Apr 21, 2020 | Stars

Hubble imaged a vast ring of icy debris encircling the star Fomalhaut. Shown on the right are computer simulations of the expanding and fading cloud. The cloud of very fine dust particles is estimated to stretch more than 200 million miles across. CREDIT: NASA, ESA, A. Gáspár and G. Rieke/UArizona

Today’s news is a bit gassy. We’re not quite sure how this happened. While I knew a whole lot of science focused on the parts of the universe that aren’t solid or plasma, I hadn’t expected the solid stuff to become gassy stuff.
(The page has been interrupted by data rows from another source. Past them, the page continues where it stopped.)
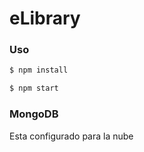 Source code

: # eLibrary

### Uso

```sh
$ npm install
```

```sh
$ npm start

```

### MongoDB

Esta configurado para la nube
As described in no less than three press releases and one conference proceeding, the planet we thought we’d found around the star Fomalhaut has gone away, dissipating into a cloud of gas and dust. First discovered in 2004, the not-still-a-planet Fomalhaut b was directly imaged by the Hubble Space Telescope as a small, coherent, planet looking thing. It was observed repeatedly, and continued to shine bright in 2006, but starting in 2008, this world seemed to be expanding – and expansion is not something we expect of our planets. By the 2014 observations, this world was gone.
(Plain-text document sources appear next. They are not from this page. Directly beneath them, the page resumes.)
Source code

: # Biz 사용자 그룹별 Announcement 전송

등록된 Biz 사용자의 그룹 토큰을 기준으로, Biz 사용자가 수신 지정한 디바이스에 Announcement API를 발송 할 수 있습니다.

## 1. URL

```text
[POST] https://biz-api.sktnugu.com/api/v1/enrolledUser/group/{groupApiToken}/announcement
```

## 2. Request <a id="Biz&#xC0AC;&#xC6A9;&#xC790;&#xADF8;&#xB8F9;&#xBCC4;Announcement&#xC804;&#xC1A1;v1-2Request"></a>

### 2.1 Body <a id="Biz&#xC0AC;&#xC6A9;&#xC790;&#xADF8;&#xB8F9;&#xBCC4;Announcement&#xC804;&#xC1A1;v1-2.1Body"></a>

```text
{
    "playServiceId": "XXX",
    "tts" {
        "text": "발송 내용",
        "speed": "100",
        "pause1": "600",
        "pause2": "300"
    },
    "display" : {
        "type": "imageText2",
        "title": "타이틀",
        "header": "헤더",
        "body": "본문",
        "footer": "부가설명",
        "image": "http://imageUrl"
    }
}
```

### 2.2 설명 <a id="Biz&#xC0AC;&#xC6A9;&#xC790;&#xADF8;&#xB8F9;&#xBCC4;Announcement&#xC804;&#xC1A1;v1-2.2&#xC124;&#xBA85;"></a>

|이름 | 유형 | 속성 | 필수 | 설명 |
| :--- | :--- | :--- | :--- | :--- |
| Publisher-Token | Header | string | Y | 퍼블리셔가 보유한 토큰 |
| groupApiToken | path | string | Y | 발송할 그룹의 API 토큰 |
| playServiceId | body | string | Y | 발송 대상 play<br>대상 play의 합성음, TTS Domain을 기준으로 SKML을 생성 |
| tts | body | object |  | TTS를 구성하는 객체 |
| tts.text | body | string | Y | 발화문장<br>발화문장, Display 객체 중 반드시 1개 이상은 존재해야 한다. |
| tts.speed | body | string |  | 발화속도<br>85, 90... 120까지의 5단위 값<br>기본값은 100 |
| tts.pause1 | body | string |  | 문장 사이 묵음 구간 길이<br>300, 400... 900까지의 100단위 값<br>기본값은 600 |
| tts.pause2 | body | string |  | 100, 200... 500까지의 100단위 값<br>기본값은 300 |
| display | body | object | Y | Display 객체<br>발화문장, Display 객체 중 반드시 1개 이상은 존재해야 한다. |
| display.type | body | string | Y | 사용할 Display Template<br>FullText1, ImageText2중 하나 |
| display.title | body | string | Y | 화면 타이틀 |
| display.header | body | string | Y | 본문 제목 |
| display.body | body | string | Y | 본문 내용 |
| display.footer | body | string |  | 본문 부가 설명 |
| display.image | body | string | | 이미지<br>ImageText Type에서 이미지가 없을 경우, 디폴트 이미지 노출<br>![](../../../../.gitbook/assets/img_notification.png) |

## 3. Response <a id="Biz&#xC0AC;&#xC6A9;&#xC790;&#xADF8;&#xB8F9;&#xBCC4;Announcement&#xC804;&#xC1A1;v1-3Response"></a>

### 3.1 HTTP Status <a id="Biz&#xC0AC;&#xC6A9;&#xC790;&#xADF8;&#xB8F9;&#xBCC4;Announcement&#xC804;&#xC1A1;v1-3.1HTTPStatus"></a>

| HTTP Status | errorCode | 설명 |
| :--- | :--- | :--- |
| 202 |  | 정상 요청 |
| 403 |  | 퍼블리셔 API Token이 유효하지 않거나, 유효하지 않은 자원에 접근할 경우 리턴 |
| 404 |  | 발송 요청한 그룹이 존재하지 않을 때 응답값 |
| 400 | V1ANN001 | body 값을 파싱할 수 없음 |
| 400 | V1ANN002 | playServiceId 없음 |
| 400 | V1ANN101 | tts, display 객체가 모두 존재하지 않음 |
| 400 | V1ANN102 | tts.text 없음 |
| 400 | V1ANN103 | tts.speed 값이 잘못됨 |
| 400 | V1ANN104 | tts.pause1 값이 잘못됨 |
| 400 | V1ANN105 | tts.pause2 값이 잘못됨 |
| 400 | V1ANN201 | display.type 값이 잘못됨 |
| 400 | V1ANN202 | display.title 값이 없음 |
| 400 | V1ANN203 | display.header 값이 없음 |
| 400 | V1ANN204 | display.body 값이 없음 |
The observing team believes that shortly before its discovery images were taken in 2004, this world had a bad collision. According to the spacetelescope.org press release, this object always looked a little bit off. Here is how they describe it, “The object was unusually bright in visible light, but did not have any detectable infrared heat signature. Astronomers proposed that the added brightness came from a huge shell or ring of dust encircling the object that may have been collision-related.” While the object labeled “planet” could be explained with a certain amount of hand-waving, what was harder to explain was its path – which wasn’t an elliptical orbit so much as a trajectory of escape. 

Now… several years of observing later, scientists have realized it wasn’t so much a cloud around a planet as just a cloud. While it may have been vaguely planet-sized to begin with, over time this cloud has expanded to be about the size of the Earth’s orbit, and at this point, the light it reflects is so spread out that it isn’t detectable even to the Hubble Space Telescope. 

Remarkably, the objects that collided to create this debris cloud didn’t have to be that big. The star it orbited, Fomalhaut, is about 25 light years away and surrounded by a vast ring of icy debris. It’s believed the colliding objects may have been icy bodies about 200 km across. The ices would have largely gone to gas from the energy of the collision, transforming two solid worlds into a cloud of expanding gas and dust on an escape path out of its solar system.